Data excerpts
****
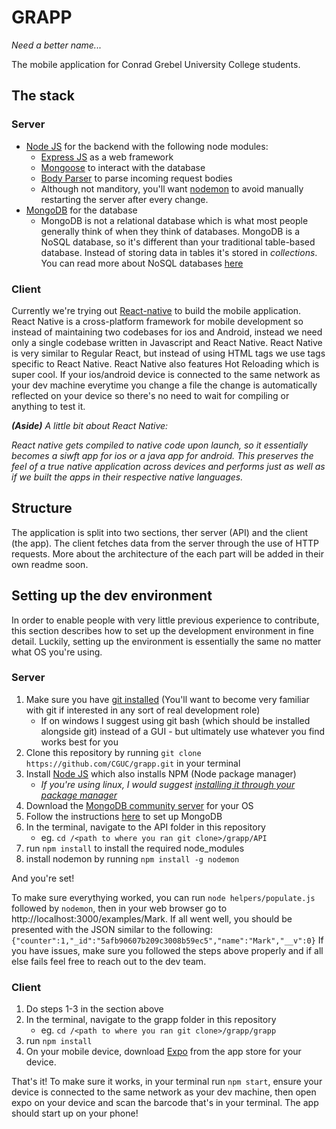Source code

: # GRAPP
_Need a better name..._

The mobile application for Conrad Grebel University College students.

## The stack

### Server
- [Node JS](https://nodejs.org/en/) for the backend with the following node modules:
  - [Express JS](https://expressjs.com/) as a web framework
  - [Mongoose](http://mongoosejs.com/) to interact with the database
  - [Body Parser](https://www.npmjs.com/package/body-parser) to parse incoming request bodies
  - Although not manditory, you'll want [nodemon](https://nodemon.io/) to avoid manually restarting the server after every change.
- [MongoDB](https://www.mongodb.com/) for the database
  - MongoDB is not a relational database which is what most people generally think of when they think of databases. MongoDB is a NoSQL database, so it's different than your traditional table-based database. Instead of storing data in tables it's stored in _collections_. You can read more about NoSQL databases [here](https://www.mongodb.com/nosql-explained)

### Client
Currently we're trying out [React-native](https://facebook.github.io/react-native/) to build the mobile application. React Native is a cross-platform framework for mobile development so instead of maintaining two codebases for ios and Android, instead we need only a single codebase written in Javascript and React Native. React Native is very similar to Regular React, but instead of using HTML tags we use tags specific to React Native. React Native also features Hot Reloading which is super cool. If your ios/android device is connected to the same network as your dev machine everytime you change a file the change is automatically reflected on your device so there's no need to wait for compiling or anything to test it.

_**(Aside)** A little bit about React Native:_

_React native gets compiled to native code upon launch, so it essentially becomes a siwft app for ios or a java app for android. This preserves the feel of a true native application across devices and performs just as well as if we built the apps in their respective native languages._

## Structure

The application is split into two sections, ther server (API) and the client (the app). The client fetches data from the server through the use of HTTP requests. More about the architecture of the each part will be added in their own readme soon.

## Setting up the dev environment
In order to enable people with very little previous experience to contribute, this section describes how to set up the development environment in fine detail. Luckily, setting up the environment is essentially the same no matter what OS you're using.

### Server
1. Make sure you have [git installed](https://www.linode.com/docs/development/version-control/how-to-install-git-on-linux-mac-and-windows/) (You'll want to become very familiar with git if interested in any sort of real development role)
    - If on windows I suggest using git bash (which should be installed alongside git) instead of a GUI - but ultimately use whatever you find works best for you
2. Clone this repository by running `git clone https://github.com/CGUC/grapp.git` in your terminal
3. Install [Node JS](https://nodejs.org/en/) which also installs NPM (Node package manager)
    - _If you're using linux, I would suggest [installing it through your package manager](https://nodejs.org/en/download/package-manager/#debian-and-ubuntu-based-linux-distributions)_
4. Download the [MongoDB community server](https://www.mongodb.com/download-center?jmp=nav#community) for your OS
5. Follow the instructions [here](https://docs.mongodb.com/manual/administration/install-community/) to set up MongoDB
6. In the terminal, navigate to the API folder in this repository
    - eg. `cd /<path to where you ran git clone>/grapp/API`
7. run `npm install` to install the required node_modules
8. install nodemon by running `npm install -g nodemon`

And you're set!

To make sure everythying worked, you can run `node helpers/populate.js` followed by `nodemon`, then in your web browser go to http://localhost:3000/examples/Mark. If all went well, you should be presented with the JSON similar to the following: 
`{"counter":1,"_id":"5afb90607b209c3008b59ec5","name":"Mark","__v":0}`
If you have issues, make sure you followed the steps above properly and if all else fails feel free to reach out to the dev team.

### Client
1. Do steps 1-3 in the section above
2. In the terminal, navigate to the grapp folder in this repository
    - eg. `cd /<path to where you ran git clone>/grapp/grapp`
3. run `npm install`
4. On your mobile device, download [Expo](https://expo.io/) from the app store for your device.

That's it!
To make sure it works, in your terminal run `npm start`, ensure your device is connected to the same network as your dev machine, then open expo on your device and scan the barcode that's in your terminal. The app should start up on your phone!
****
◆ Exercise instructions ◆
Your answer should be the lines from the opening of the records through the line with "about React Native:_", both ends retyped exactly and pictures left out.

◆ Exercise solution ◆
Source code

: # GRAPP
_Need a better name..._

The mobile application for Conrad Grebel University College students.

## The stack

### Server
- [Node JS](https://nodejs.org/en/) for the backend with the following node modules:
  - [Express JS](https://expressjs.com/) as a web framework
  - [Mongoose](http://mongoosejs.com/) to interact with the database
  - [Body Parser](https://www.npmjs.com/package/body-parser) to parse incoming request bodies
  - Although not manditory, you'll want [nodemon](https://nodemon.io/) to avoid manually restarting the server after every change.
- [MongoDB](https://www.mongodb.com/) for the database
  - MongoDB is not a relational database which is what most people generally think of when they think of databases. MongoDB is a NoSQL database, so it's different than your traditional table-based database. Instead of storing data in tables it's stored in _collections_. You can read more about NoSQL databases [here](https://www.mongodb.com/nosql-explained)

### Client
Currently we're trying out [React-native](https://facebook.github.io/react-native/) to build the mobile application. React Native is a cross-platform framework for mobile development so instead of maintaining two codebases for ios and Android, instead we need only a single codebase written in Javascript and React Native. React Native is very similar to Regular React, but instead of using HTML tags we use tags specific to React Native. React Native also features Hot Reloading which is super cool. If your ios/android device is connected to the same network as your dev machine everytime you change a file the change is automatically reflected on your device so there's no need to wait for compiling or anything to test it.

_**(Aside)** A little bit about React Native:_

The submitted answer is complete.